While Kyrgyzstan’s power deficits were not as prolonged as Tajikistan’s, the extreme cold has intensified the effects of poverty, unemployment, and high food and energy prices. Since last fall, prices of wheat and flour have increased by 30 to 50 percent. Producing only 64 percent of the wheat it needs and 30 percent of the vegetable oil it demands, Kyrgyzstan is very dependent on food imports, particularly from Kazakhstan. Kazakhstan’s decision to raise the price of wheat this March may further destabilize Kyrgyzstan’s economy. Moreover, the prices of electricity and transport are forecast to continue rising.

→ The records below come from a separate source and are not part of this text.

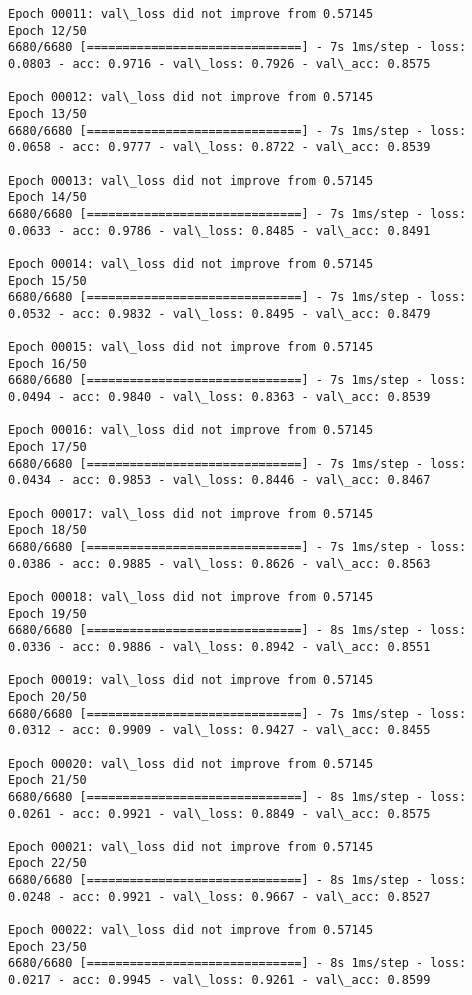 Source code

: \documentclass[11pt]{article}
\begin{document}
\begin{Verbatim}[commandchars=\\\{\}]
Epoch 00011: val\_loss did not improve from 0.57145
Epoch 12/50
6680/6680 [==============================] - 7s 1ms/step - loss: 0.0803 - acc: 0.9716 - val\_loss: 0.7926 - val\_acc: 0.8575

Epoch 00012: val\_loss did not improve from 0.57145
Epoch 13/50
6680/6680 [==============================] - 7s 1ms/step - loss: 0.0658 - acc: 0.9777 - val\_loss: 0.8722 - val\_acc: 0.8539

Epoch 00013: val\_loss did not improve from 0.57145
Epoch 14/50
6680/6680 [==============================] - 7s 1ms/step - loss: 0.0633 - acc: 0.9786 - val\_loss: 0.8485 - val\_acc: 0.8491

Epoch 00014: val\_loss did not improve from 0.57145
Epoch 15/50
6680/6680 [==============================] - 7s 1ms/step - loss: 0.0532 - acc: 0.9832 - val\_loss: 0.8495 - val\_acc: 0.8479

Epoch 00015: val\_loss did not improve from 0.57145
Epoch 16/50
6680/6680 [==============================] - 7s 1ms/step - loss: 0.0494 - acc: 0.9840 - val\_loss: 0.8363 - val\_acc: 0.8539

Epoch 00016: val\_loss did not improve from 0.57145
Epoch 17/50
6680/6680 [==============================] - 7s 1ms/step - loss: 0.0434 - acc: 0.9853 - val\_loss: 0.8446 - val\_acc: 0.8467

Epoch 00017: val\_loss did not improve from 0.57145
Epoch 18/50
6680/6680 [==============================] - 7s 1ms/step - loss: 0.0386 - acc: 0.9885 - val\_loss: 0.8626 - val\_acc: 0.8563

Epoch 00018: val\_loss did not improve from 0.57145
Epoch 19/50
6680/6680 [==============================] - 8s 1ms/step - loss: 0.0336 - acc: 0.9886 - val\_loss: 0.8942 - val\_acc: 0.8551

Epoch 00019: val\_loss did not improve from 0.57145
Epoch 20/50
6680/6680 [==============================] - 7s 1ms/step - loss: 0.0312 - acc: 0.9909 - val\_loss: 0.9427 - val\_acc: 0.8455

Epoch 00020: val\_loss did not improve from 0.57145
Epoch 21/50
6680/6680 [==============================] - 8s 1ms/step - loss: 0.0261 - acc: 0.9921 - val\_loss: 0.8849 - val\_acc: 0.8575

Epoch 00021: val\_loss did not improve from 0.57145
Epoch 22/50
6680/6680 [==============================] - 8s 1ms/step - loss: 0.0248 - acc: 0.9921 - val\_loss: 0.9667 - val\_acc: 0.8527

Epoch 00022: val\_loss did not improve from 0.57145
Epoch 23/50
6680/6680 [==============================] - 8s 1ms/step - loss: 0.0217 - acc: 0.9945 - val\_loss: 0.9261 - val\_acc: 0.8599


\end{Verbatim}
\end{document}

With temperatures beginning to rise, destructive floods have been plaguing Central Asia. The Shardara Reservoir in Kazakhstan has been overflowing despite efforts to divert some of the water into canals leading into the neighbouring Kzyl-Orda Province, which is having its own difficulties with high water levels. Authorities are now estimating some 200,000 people from southern Kazakhstan will be evacuated temporarily before the water recedes. By February, early flooding in southern Kazakhstan had displaced 12,700 people and destroyed farmland, roads, bridges and schools.

In Tajikistan, snow levels in regions below 2,500 meters are nearly 20 percent more than normal. More than half a million Tajiks could soon face food shortages as warmer temperatures lead to intense rains, avalanches, mudflows, and floods. Uzbekistan and Afghanistan are is also on high alert, with flooding expected due to abnormally heavy rains and snowmelt.